Ritonavir and Saquinavir Combination: 12-Week Data at ICAAC

A multi-center study of combination treatment with two protease inhibitors is continuing to produce encouraging results(!). This ongoing clinical trial had earlier reported six-week data from two of its four dosage arms (in July 1996 at the International Conference on AIDS in Vancouver); now it reported 12-week data from those arms, plus 6-week data from two higher dosage arms, on September 16 at the ICAAC conference in New Orleans. At this time median viral load reductions or CD4 count increases from the different doses cannot be distinguished statistically; however, one of the higher doses seems to be causing most of the dropouts.

The side effects seen so far have been those which would be expected from ritonavir alone. But the viral load reductions have been greater than would be expected from either drug by itself.

The two are being studied in combination because ritonavir increases blood levels of saquinavir, which are believed to be too low with the standard dose of that drug -- and also because these protease inhibitors have somewhat different patterns of development of viral resistance, suggesting that it may be more difficult for HIV to become resistant to both of them simultaneously than to one of the drugs alone. Also, each drug alone has shown benefit in clinical trials.

The 12-week data reported here were presented by Cal Cohen, M.D., of the Community Research Initiative of New England, one of the sites running the trial, which is funded jointly by Abbott Laboratories and Hoffmann-La Roche.

The Study Design

Volunteers had to have a CD4 count between 100 and 500, and no previous exposure to protease inhibitors. For this study, they had to discontinue other antiretrovirals two weeks before beginning the protease inhibitor combination.

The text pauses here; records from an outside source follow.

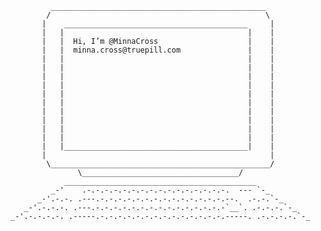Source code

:              ________________________________________________
            /                                                \
           |    _________________________________________     |
           |   |                                         |    |
           |   |  Hi, I’m @MinnaCross                    |    |
           |   |  minna.cross@truepill.com               |    |
           |   |                                         |    |
           |   |                                         |    |
           |   |                                         |    |
           |   |                                         |    |
           |   |                                         |    |
           |   |                                         |    |
           |   |                                         |    |
           |   |                                         |    |
           |   |                                         |    |
           |   |                                         |    |
           |   |_________________________________________|    |
           |                                                  |
            \_________________________________________________/
                   \___________________________________/
                ___________________________________________
             _-'    .-.-.-.-.-.-.-.-.-.-.-.-.-.-.-.-.  --- `-_
          _-'.-.-. .---.-.-.-.-.-.-.-.-.-.-.-.-.-.-.--.  .-.-.`-_
       _-'.-.-.-. .---.-.-.-.-.-.-.-.-.-.-.-.-.-.-.-`__`. .-.-.-.`-_
    _-'.-.-.-.-. .-----.-.-.-.-.-.-.-.-.-.-.-.-.-.-.-----. .-.-.-.-.`-_


  
<!---
MinnaCross/MinnaCross is a ✨ special ✨ repository because its `README.md` (this file) appears on your GitHub profile.
You can click the Preview link to take a look at your changes.
--->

For safety, lower doses were tested first. A total of 71 volunteers were randomly assigned 400 mg of ritonavir (Norvir(TM)) plus 400 mg of saquinavir (Invirase(TM)) twice daily (dosage arm 1A), or 600 mg of ritonavir plus 400 mg of saquinavir twice daily (dosage arm 1B).

Later, when no safety problems were found, the higher dosage arms were started. Both these arms gave the same total daily dose; the difference was whether it was given twice a day or three times a day. 65 volunteers were randomly assigned to receive either 400 mg of ritonavir plus 400 mg of saquinavir three times a day (dosage arm 2A), vs. 600 mg of ritonavir plus 600 mg of saquinavir twice a day (dosage arm 2B). To reduce side effects, there was a dosage ramp-up period.

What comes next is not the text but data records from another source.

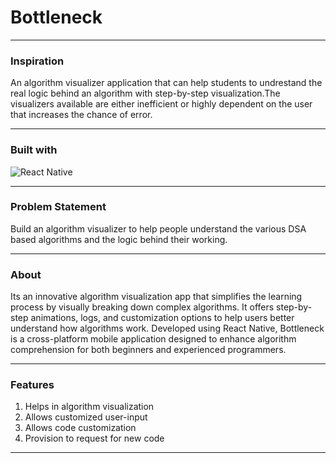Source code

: # Bottleneck
***
### Inspiration
An algorithm visualizer application that can help students to undrestand the real logic behind an algorithm with step-by-step visualization.The visualizers available are either inefficient or highly dependent on the user that increases the chance of error.
***
### Built with
![React Native](https://www.bossdigital.tech/wp-content/uploads/2023/04/1631026680-logo-react-native.png)
***
### Problem Statement
Build an algorithm visualizer to help people understand the various DSA based algorithms and the logic behind their working.
***
### About
Its an innovative algorithm visualization app that simplifies the learning process by visually breaking down complex algorithms. It offers step-by-step animations, logs, and customization options to help users better understand how algorithms work. Developed using React Native, Bottleneck is a cross-platform mobile application designed to enhance algorithm comprehension for both beginners and experienced programmers.
***
### Features
1. Helps in algorithm  visualization
2. Allows customized user-input
3. Allows code customization
4. Provision to  request for new code
***



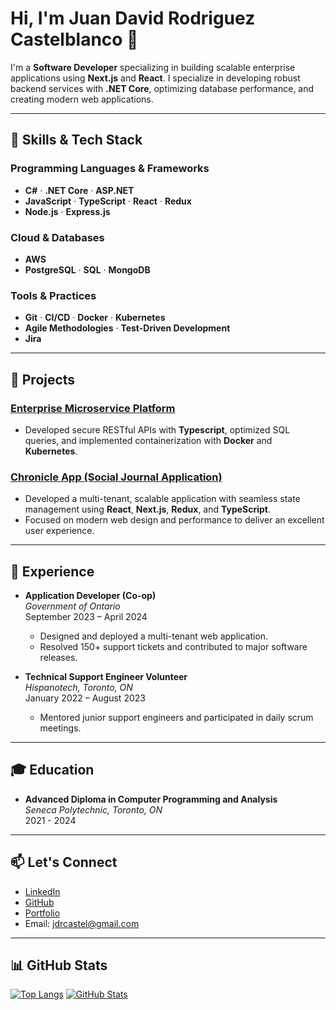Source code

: # Hi, I'm Juan David Rodriguez Castelblanco 👋

I'm a **Software Developer** specializing in building scalable enterprise applications using **Next.js** and **React**. I specialize in developing robust backend services with **.NET Core**, optimizing database performance, and creating modern web applications.

---

## 🚀 Skills & Tech Stack

### Programming Languages & Frameworks
- **C#** · **.NET Core** · **ASP.NET**  
- **JavaScript** · **TypeScript** · **React** · **Redux**  
- **Node.js** · **Express.js**

### Cloud & Databases
- **AWS**  
- **PostgreSQL** · **SQL** · **MongoDB**

### Tools & Practices
- **Git** · **CI/CD** · **Docker** · **Kubernetes**  
- **Agile Methodologies** · **Test-Driven Development**  
- **Jira**

---

## 📁 Projects

### [Enterprise Microservice Platform](https://github.com/jdcastel/Microservice-fragments-Cloud-Computing)
- Developed secure RESTful APIs with **Typescript**, optimized SQL queries, and implemented containerization with **Docker** and **Kubernetes**.

### [Chronicle App (Social Journal Application)](https://chronicle-web-app-eight.vercel.app/)
- Developed a multi-tenant, scalable application with seamless state management using **React**, **Next.js**, **Redux**, and **TypeScript**.
- Focused on modern web design and performance to deliver an excellent user experience.

---

## 🏢 Experience

- **Application Developer (Co-op)**  
  *Government of Ontario*  
  September 2023 – April 2024  
  - Designed and deployed a multi-tenant web application.
  - Resolved 150+ support tickets and contributed to major software releases.

- **Technical Support Engineer Volunteer**  
  *Hispanotech, Toronto, ON*  
  January 2022 – August 2023  
  - Mentored junior support engineers and participated in daily scrum meetings.

---

## 🎓 Education

- **Advanced Diploma in Computer Programming and Analysis**  
  *Seneca Polytechnic, Toronto, ON*  
  2021 - 2024

---

## 📫 Let's Connect

- [LinkedIn](https://www.linkedin.com/in/jdcastel/)
- [GitHub](https://github.com/jdcastel)
- [Portfolio](https://juan-castelblanco.vercel.app/)
- Email: [jdrcastel@gmail.com](mailto:jdrcastel@gmail.com)

---

## 📊 GitHub Stats

[![Top Langs](https://github-readme-stats.vercel.app/api/top-langs/?username=jdcastel&layout=compact)](https://github.com/jdcastel)
[![GitHub Stats](https://github-readme-stats.vercel.app/api?username=jdcastel&show_icons=true)](https://github.com/jdcastel)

Note: Due to a typographical error, the published abstract lists the 400 mg three times daily dose as 400 mg bid (twice daily).

Results

Most of the discontinuations were in arm 2A, the high-dose group receiving 400 mg of both drugs three times a day. The numbers who discontinued were 1 in arm 1A, 3 in arm 1B, 8 in arm 2A, and 0 in arm 2B.

The 12-week viral load reduction for groups 1A and 1B together was a median of 2.97 logs (99.9%), and the median CD4 increase was 95; the two groups were similar. A total of 53 volunteers had completed 12 weeks of treatment. This compares to a viral load reduction of 2.4 logs (99.6%) for the same treatment groups at six weeks.

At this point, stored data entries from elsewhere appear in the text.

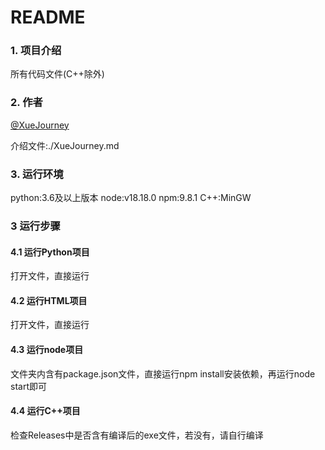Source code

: # README
### 1. 项目介绍
所有代码文件(C++除外)

### 2. 作者
[@XueJourney](https://github.com/XueJourney/)

介绍文件:./XueJourney.md

### 3. 运行环境
python:3.6及以上版本
node:v18.18.0
npm:9.8.1
C++:MinGW

### 3 运行步骤
#### 4.1 运行Python项目
打开文件，直接运行
#### 4.2 运行HTML项目
打开文件，直接运行
#### 4.3 运行node项目
文件夹内含有package.json文件，直接运行npm install安装依赖，再运行node start即可
#### 4.4 运行C++项目
检查Releases中是否含有编译后的exe文件，若没有，请自行编译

The high-dose groups had 39 volunteers completing six weeks; their median viral load decrease was 2.14 logs (99.3%), and the median CD4 increase was 75. Remember that this is six-week data, compared to 12-week data from the low-dose groups above.

Another way of looking at the viral load is to ask what percentage of volunteers have viral loads which go below the limit of detection of the test (200 copies, in this trial). The proportion who reached this definition of successful treatment continued to increase during the first 12 weeks of the trial, and was about 75% at week 12. With the high-dose groups, the proportions reaching undetectable viral load were smaller -- but here only six-week results were available, and also those who had to discontinue the treatment (highest in the 2A dosage arm) were counted, and of course they failed to reach undetectable viral load.

Comment

It is possible that this combination might work even better if combined with one or two nucleoside analogs (e.g. AZT plus 3TC) -- provided that the regimen is tolerable. The main reason for combining different classes of drugs is to reduce viral replication as much as possible, to minimize the opportunity for the virus to develop mutants which are resistant to the drug.

During the question period after the ICAAC talk, Dr. Cohen suggested that for some patients who are resistant to all the available nucleosides, this protease inhibitor combination may be the best treatment option.

The most important question now is how long this combination will be successful. We will learn more as the trial continues.

References

1. Cohen C, Sun E, Cameron W, McMahon D, Farthing C, Poretz D, Markowitz M, Follansbee S, Mellors J, Ho D, Hsu A, Maki R, Salgo M, and Leonard J. Ritonavir-Saquinavir Combination Treatment in HIV-Infected Patients. 36 Interscience Conference on Antimicrobial Agents and Chemotherapy, New Orleans, September 15-18, 1996 [abstract #LB7B].